À ces mots, je me redressai sur ma chaise, le fixant avec des yeux ronds.

- Vous avez rencontré ma mère.

- En effet. Elle m'a soigné lors du conflit d'Ishbal. C'était une personne remarquable.

- Pourquoi vous ne me l'avez pas dit avant ?

- Vous aviez d'autres préoccupations.

Je me mordis la lèvre. On ne pouvait pas dire le contraire. Mais maintenant qu'il avait dit ça, je me sentais débordé par l'émotion à l'idée qu'il avait vus mes parents sur le front d'Ishbal.

- Est-ce que vous pourriez… nous laisser tranquille quelques minutes ?

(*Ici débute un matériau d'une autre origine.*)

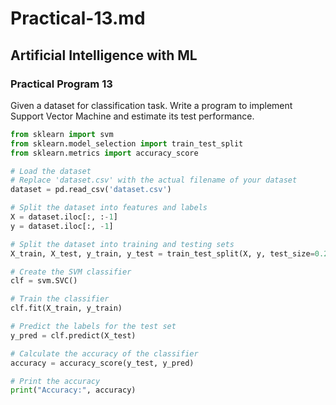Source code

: # Practical-13.md

## Artificial Intelligence with ML

### Practical Program 13

Given a dataset for classification task. Write a program to implement Support Vector Machine and estimate its test performance.

```python
from sklearn import svm
from sklearn.model_selection import train_test_split
from sklearn.metrics import accuracy_score

# Load the dataset
# Replace 'dataset.csv' with the actual filename of your dataset
dataset = pd.read_csv('dataset.csv')

# Split the dataset into features and labels
X = dataset.iloc[:, :-1]
y = dataset.iloc[:, -1]

# Split the dataset into training and testing sets
X_train, X_test, y_train, y_test = train_test_split(X, y, test_size=0.2, random_state=42)

# Create the SVM classifier
clf = svm.SVC()

# Train the classifier
clf.fit(X_train, y_train)

# Predict the labels for the test set
y_pred = clf.predict(X_test)

# Calculate the accuracy of the classifier
accuracy = accuracy_score(y_test, y_pred)

# Print the accuracy
print("Accuracy:", accuracy)
```
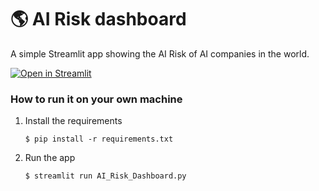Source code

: # :earth_americas: AI Risk dashboard

A simple Streamlit app showing the AI Risk of AI companies in the world.

[![Open in Streamlit](https://static.streamlit.io/badges/streamlit_badge_black_white.svg)](https://airisk.streamlit.app/)


### How to run it on your own machine

1. Install the requirements

   ```
   $ pip install -r requirements.txt
   ```

2. Run the app

   ```
   $ streamlit run AI_Risk_Dashboard.py
   ```
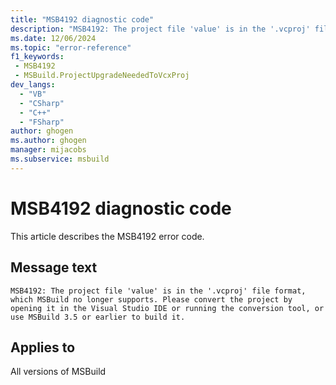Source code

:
 ```yaml
---
title: "MSB4192 diagnostic code"
description: "MSB4192: The project file 'value' is in the '.vcproj' file format, which MSBuild no longer supports. Please convert the project by opening it in the Visual Studio IDE or running the conversion tool, or use MSBuild 3.5 or earlier to build it."
ms.date: 12/06/2024
ms.topic: "error-reference"
f1_keywords:
 - MSB4192
 - MSBuild.ProjectUpgradeNeededToVcxProj
dev_langs:
  - "VB"
  - "CSharp"
  - "C++"
  - "FSharp"
author: ghogen
ms.author: ghogen
manager: mijacobs
ms.subservice: msbuild
---
```


# MSB4192 diagnostic code

<!-- :::ErrorDefinitionDescription::: -->
<!-- :::editable-content name="introDescription"::: -->
This article describes the MSB4192 error code.
<!-- :::editable-content-end::: -->

## Message text

```output
MSB4192: The project file 'value' is in the '.vcproj' file format, which MSBuild no longer supports. Please convert the project by opening it in the Visual Studio IDE or running the conversion tool, or use MSBuild 3.5 or earlier to build it.
```

<!-- :::editable-content name="postOutputDescription"::: -->
<!--
{StrBegin="MSB4192: "} LOC: ".vcproj" should not be localized
-->
<!-- :::editable-content-end::: -->
<!-- :::ErrorDefinitionDescription-end::: -->

## Applies to

All versions of MSBuild
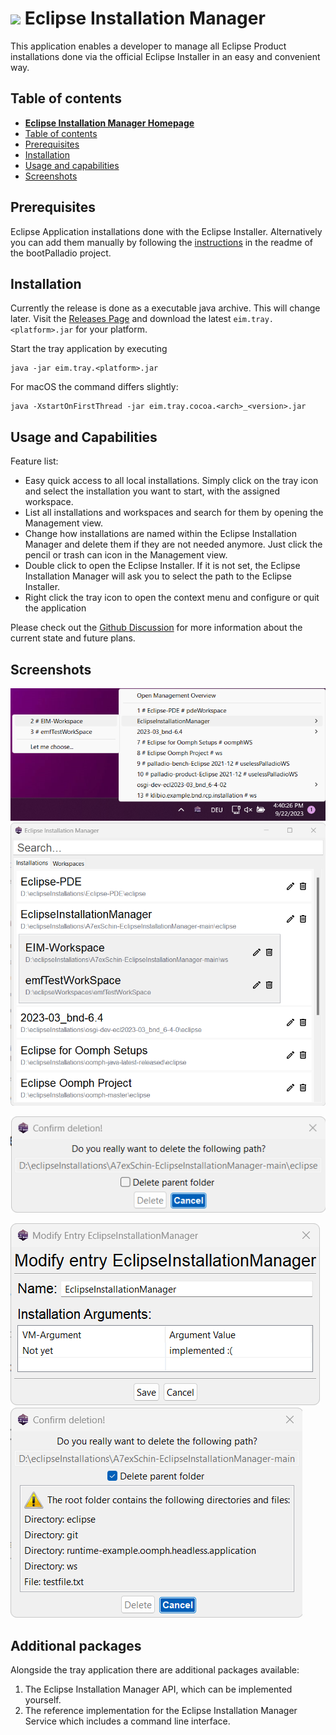 
# <img src="./assets/EIM-Color_512x.png" width="10%"> Eclipse Installation Manager
This application enables a developer to manage all Eclipse Product installations done via the official Eclipse Installer in an easy and convenient way.

## Table of contents
- **[Eclipse Installation Manager Homepage](https://eim.a7exschin.dev)**
- [Table of contents](#table-of-contents)
- [Prerequisites](#prerequisites)
- [Installation](#installation)
- [Usage and capabilities](#usage-and-capabilities)
- [Screenshots](#screenshots)

## Prerequisites

Eclipse Application installations done with the Eclipse Installer. Alternatively you can add them manually by following the [instructions](https://github.com/A7exSchin/bootPalladio) in the readme of the bootPalladio project.

## Installation

Currently the release is done as a executable java archive. This will change later.
Visit the [Releases Page](https://github.com/A7exSchin/EclipseInstallationManager/releases) and download the latest `eim.tray.<platform>.jar` for your platform.

Start the tray application by executing
```
java -jar eim.tray.<platform>.jar
```

For macOS the command differs slightly:

```
java -XstartOnFirstThread -jar eim.tray.cocoa.<arch>_<version>.jar
```

## Usage and Capabilities

Feature list:
- Easy quick access to all local installations. Simply click on the tray icon and select the installation you want to start, with the assigned workspace.
- List all installations and workspaces and search for them by opening the Management view.
- Change how installations are named within the Eclipse Installation Manager and delete them if they are not needed anymore. Just click the pencil or trash can icon in the Management view.
- Double click to open the Eclipse Installer. If it is not set, the Eclipse Installation Manager will ask you to select the path to the Eclipse Installer.
- Right click the tray icon to open the context menu and configure or quit the application

Please check out the [Github Discussion](https://github.com/A7exSchin/EclipseInstallationManager/discussions/29) for more information about the current state and future plans.

## Screenshots

![Tray Application](doc/assets/images/simpleScreenshot.png)
![Overview](doc/assets/images/managementView.png)

![Confirm Delete](doc/assets/images/confirmDelete.png)

![Modify Entry](doc/assets/images/modifyEntry.png)![Confirm Delete Parent Folder](doc/assets/images/confirmDeleteParent.png)



## Additional packages
Alongside the tray application there are additional packages available:
1. The Eclipse Installation Manager API, which can be implemented yourself.
2. The reference implementation for the Eclipse Installation Manager Service which includes a command line interface. 
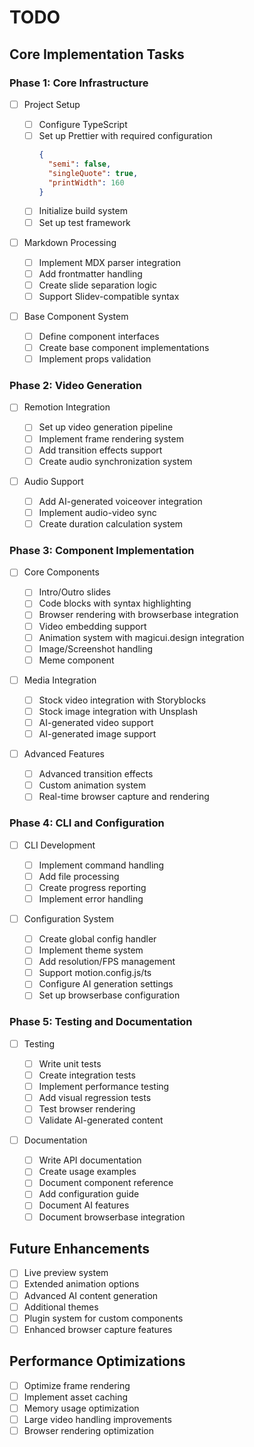 # TODO

## Core Implementation Tasks

### Phase 1: Core Infrastructure

- [ ] Project Setup

  - [ ] Configure TypeScript
  - [ ] Set up Prettier with required configuration
    ```json
    {
      "semi": false,
      "singleQuote": true,
      "printWidth": 160
    }
    ```
  - [ ] Initialize build system
  - [ ] Set up test framework

- [ ] Markdown Processing

  - [ ] Implement MDX parser integration
  - [ ] Add frontmatter handling
  - [ ] Create slide separation logic
  - [ ] Support Slidev-compatible syntax

- [ ] Base Component System
  - [ ] Define component interfaces
  - [ ] Create base component implementations
  - [ ] Implement props validation

### Phase 2: Video Generation

- [ ] Remotion Integration

  - [ ] Set up video generation pipeline
  - [ ] Implement frame rendering system
  - [ ] Add transition effects support
  - [ ] Create audio synchronization system

- [ ] Audio Support
  - [ ] Add AI-generated voiceover integration
  - [ ] Implement audio-video sync
  - [ ] Create duration calculation system

### Phase 3: Component Implementation

- [ ] Core Components

  - [ ] Intro/Outro slides
  - [ ] Code blocks with syntax highlighting
  - [ ] Browser rendering with browserbase integration
  - [ ] Video embedding support
  - [ ] Animation system with magicui.design integration
  - [ ] Image/Screenshot handling
  - [ ] Meme component

- [ ] Media Integration

  - [ ] Stock video integration with Storyblocks
  - [ ] Stock image integration with Unsplash
  - [ ] AI-generated video support
  - [ ] AI-generated image support

- [ ] Advanced Features
  - [ ] Advanced transition effects
  - [ ] Custom animation system
  - [ ] Real-time browser capture and rendering

### Phase 4: CLI and Configuration

- [ ] CLI Development

  - [ ] Implement command handling
  - [ ] Add file processing
  - [ ] Create progress reporting
  - [ ] Implement error handling

- [ ] Configuration System
  - [ ] Create global config handler
  - [ ] Implement theme system
  - [ ] Add resolution/FPS management
  - [ ] Support motion.config.js/ts
  - [ ] Configure AI generation settings
  - [ ] Set up browserbase configuration

### Phase 5: Testing and Documentation

- [ ] Testing

  - [ ] Write unit tests
  - [ ] Create integration tests
  - [ ] Implement performance testing
  - [ ] Add visual regression tests
  - [ ] Test browser rendering
  - [ ] Validate AI-generated content

- [ ] Documentation
  - [ ] Write API documentation
  - [ ] Create usage examples
  - [ ] Document component reference
  - [ ] Add configuration guide
  - [ ] Document AI features
  - [ ] Document browserbase integration

## Future Enhancements

- [ ] Live preview system
- [ ] Extended animation options
- [ ] Advanced AI content generation
- [ ] Additional themes
- [ ] Plugin system for custom components
- [ ] Enhanced browser capture features

## Performance Optimizations

- [ ] Optimize frame rendering
- [ ] Implement asset caching
- [ ] Memory usage optimization
- [ ] Large video handling improvements
- [ ] Browser rendering optimization
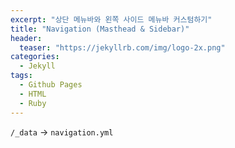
 ```yaml
---
excerpt: "상단 메뉴바와 왼쪽 사이드 메뉴바 커스텀하기"
title: "Navigation (Masthead & Sidebar)"
header:
  teaser: "https://jekyllrb.com/img/logo-2x.png"
categories:
  - Jekyll
tags:
  - Github Pages
  - HTML
  - Ruby
---
```


`/_data` → `navigation.yml`

```yml
```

Tout le monde comprit, et se dirigea vers la sortie à pas lents, fermant derrière eux. Je voyais leurs silhouettes à travers le verre dépoli de la porte, signe qu'ils n'étaient pas partis bien loin et seraient prêts à débouler au moindre problème.

- Parlez-moi de mes parents, demandai-je d'une voix nouée.

- Sarah Rockbell vous ressemblait beaucoup, j'avoue que cela m'a fait un drôle d'effet de vous rencontrer. Quand j'ai appris qu'il fallait vous garder, je me suis porté volontaire. J'étais vraiment curieux de vous rencontrer, même si nous n'étions pas partis sur de très bonnes bases, vous et moi…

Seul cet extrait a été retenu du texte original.